AA/ Lubumbashi/ Héritier Maila
Une plainte a été déposée par des avocats congolais pour arrestation et détention "arbitraire" de 7 activistes, par la police militaire, depuis le 15 mars à l'occasion d'une rencontre sur la démocratie et la bonne gouvernance à Kinshasa (République Démocratique du Congo-RDC), a appris Anadolu, mardi, de sources judiciaires.
"Il s'agit d'une plainte contre X pour enlèvement, arrestation arbitraire, détention et perquisitions illégales. Mais aussi pour violation des droits garantis aux particuliers", a indiqué à Anadolu Maitre Jean Baka, activiste des droits de l'homme, sans préciser pourquoi il ne visait pas dans sa plainte la police militaire.

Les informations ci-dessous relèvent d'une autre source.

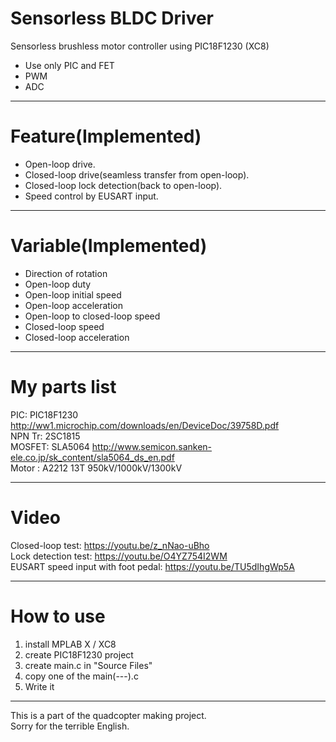 # Sensorless BLDC Driver
Sensorless brushless motor controller using PIC18F1230 (XC8)  
* Use only PIC and FET  
* PWM  
* ADC  

-------------------------------------------
# Feature(Implemented)  
* Open-loop drive.  
* Closed-loop drive(seamless transfer from open-loop).  
* Closed-loop lock detection(back to open-loop).  
* Speed control by EUSART input.  

-------------------------------------------
# Variable(Implemented)  
* Direction of rotation  
* Open-loop duty  
* Open-loop initial speed  
* Open-loop acceleration  
* Open-loop to closed-loop speed  
* Closed-loop speed  
* Closed-loop acceleration  

-------------------------------------------
# My parts list  
PIC: PIC18F1230 http://ww1.microchip.com/downloads/en/DeviceDoc/39758D.pdf  
NPN Tr: 2SC1815  
MOSFET: SLA5064 http://www.semicon.sanken-ele.co.jp/sk_content/sla5064_ds_en.pdf  
Motor : A2212 13T 950kV/1000kV/1300kV  

-------------------------------------------
# Video  
Closed-loop test: https://youtu.be/z_nNao-uBho  
Lock detection test: https://youtu.be/O4YZ754I2WM  
EUSART speed input with foot pedal: https://youtu.be/TU5dIhgWp5A  

-------------------------------------------
# How to use  
1. install MPLAB X / XC8  
2. create PIC18F1230 project  
3. create main.c in "Source Files"  
4. copy one of the main(---).c  
5. Write it  

-------------------------------------------
This is a part of the quadcopter making project.  
Sorry for the terrible English.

Les 7 militants congolais participaient, à l’occasion du lancement d'un mouvement citoyen congolais «Filimbi», à une rencontre sur la bonne gouvernance et la démocratie en RDC avec deux mouvements sénégalais et burkinabè, respectivement, "Y en a marre" et Balai citoyen", ainsi que d'autres activistes, avant d'être arrêtés par la police militaire, selon des sources concordantes.
Les mouvements citoyens sénégalais et burkinabè avaient respectivement contribué à barrer la route à un troisième mandat du président sénégalais Abdoulaye Wade, en 2012, et conduit à la chute de Blaise Compaoré, en octobre dernier.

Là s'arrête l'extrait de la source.